3.8 Suppression of the engineering assessment
It is now clear that the absence of an on-site engineering opinion in the Final Report is explained by deliberate suppression. Ian Henderson had been tasked with the Location and Munition (cylinder) study in the work plan issued by the Team Leader on 26 June 2018. He was excluded from external consultations held later that year. The Team Leader and the FFM Leader refused to accept Henderson’s engineering report on 26 February 2019. The Chief of Cabinet, Sebastien Braha, attempted to have all copies of the Engineering Assessment destroyed and also ordered that the log of the Document Registration Archive be altered to erase “all traces, if any, of [the document’s] delivery/storage/whatever in DRA”.
We have noted previously that the OPCW has come up with three contradictory explanations of why Ian Henderson’s Engineering Assessment was excluded from the Final Report of the FFM:
- 1E1: the document was “not part of any of the material produced by the FFM”.
- 2E2: the document was “analysed, it was part of the investigation” but rebutted by the reports of “three external experts commissioned by the FFM”.
- 3E3: the document “pointed at possible attribution which is outside of the mandate of the FFM” and Henderson was therefore advised to submit his assessment to the IIT.
Arias has on two occasions asserted that the Engineering Assessment was considered by the FFM. In a briefing on 28 May 2019 he stated that:
The document produced by this staff member pointed at possible attribution, which is outside of the mandate of the FFM with regard to the formulation of its findings.
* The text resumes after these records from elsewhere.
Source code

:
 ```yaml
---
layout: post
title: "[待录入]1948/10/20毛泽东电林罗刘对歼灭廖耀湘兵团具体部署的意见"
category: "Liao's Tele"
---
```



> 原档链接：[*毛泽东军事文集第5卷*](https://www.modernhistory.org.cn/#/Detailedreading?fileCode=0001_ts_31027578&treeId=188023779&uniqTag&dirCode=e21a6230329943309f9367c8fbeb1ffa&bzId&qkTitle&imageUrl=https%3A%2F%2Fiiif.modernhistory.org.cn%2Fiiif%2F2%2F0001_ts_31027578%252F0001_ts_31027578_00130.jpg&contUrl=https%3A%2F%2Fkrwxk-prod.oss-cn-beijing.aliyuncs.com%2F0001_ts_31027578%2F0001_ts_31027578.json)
Therefore, I instructed that, beyond the copy that would exclusively be kept by the FFM, the staff member be advised to submit his assessment to the IIT, which he did, so that this document could later be used by the IIT. As is the case with all FFM investigations, the Secretariat encourages serious and professional debates within, so all views, analysis, information and opinions are considered. This is what the FFM did with the information included in the publicly disclosed document [the Engineering Assessment]; all available information was examined, weighed and deliberated.
In a panel discussion on 6 June 2019 Arias stated that
This information [the Engineering Assessment] was considered and it was analysed, it was part of the investigation and this information has already been given to the Investigation and Identification Team in charge of attributing responsibilities because this information you referred to is more focussing, is more targeted to to establish responsibility than to focus to the facts.
These statements by Arias are unequivocally false. Henderson’s statement to the UN Security Council makes clear that his Engineering Assessment was never considered by the FFM: the Team Leader and the head of the FFM had refused to accept it.
In Arias’s latest briefing, his widely ridiculed explanation 3E3 that the Engineering Assessment had been excluded from the FFM report because it “pointed at possible attribution” which was “outside the mandate of the FFM” was abandoned. Instead he reverted to explanation 1E1:
Inspector A’s assessment purports to be an official OPCW FFM report on the Douma incident. Instead it is a personal document created with incomplete information and without authorisation.
He conceded that “In the interest of transparency and completeness, Inspector A’s assessment has been transmitted to the IIT and will be examined by it in due course.”
3.9 The three external engineering/ballistics consultancies supposedly obtained by the FFM
The Final Report, without mentioning that an internal engineering assessment had been excluded, stated that engineering/ballistics assessments had been obtained from three external experts, and described the results of the assessments of the cylinder at Location 4 as follows:
The results of these assessments indicated that the shape of the aperture produced in the modulation matched the shape and damage observed by the team. The assessments further indicated that, after passing through the ceiling and impacting the floor at lower speed, the cylinder continued altered trajectory, until reaching the position in which it was found.
In the light of other irregularities in the Final Report, we may reasonably be suspicious of the Final Report’s assertion that reports from three independent experts supported the explanation that the cylinders at Locations 2 and 4 reached their positions as a result of being dropped from the air.
If these three assessments exist, and their conclusions were as described in the Final Report, it should have been straightforward to document this. We have been informed that one report was obtained from a European institute with expertise in impact engineering, and that this group assessed that it was “very unlikely” that the cylinder at Location 4 had reached its position as a result of being dropped from the sky.
At a press conference in The Hague on 12 July 2019, Alexander Shulgin, the Russian envoy to the OPCW, stated that:
We would like to review the reports of the three independent experts that made a conclusion that these canisters were dropped from high altitude. You are free not to name them. We already know the name of one of the experts and we highly doubt that they are indeed unbiased.
In an interview in November 2019, Shulgin expressed doubts about the existence of three reports: “The refusal of the Technical Secretariat to unveil the reports of these anonymous outside experts makes us question whether these reports ever existed.” He added that the expert whose name he knows “has a rather dubious reputation in terms of his impartiality, and he is anything but a specialist in ballistics”.
4 The OPCW’s investigation into “Possible Breaches of Confidentiality”
This investigation was originally set up to investigate the leak of the Engineering Assessment to the Working Group in May 2019. However the report of the investigation, the briefing from the Director-General, Fernando Arias, and the accompanying press release were used instead to smear two of the organization’s most experienced and highly-rated inspectors.
The smears include unequivocally false statements – for instance that Inspector A “was not a member of the FFM” – and misleading statements whose only purpose is to denigrate: for instance that Inspectors A and B were “rehired at a lower grade” without explaining that the P-5 grade had been merged with the P-4 grade.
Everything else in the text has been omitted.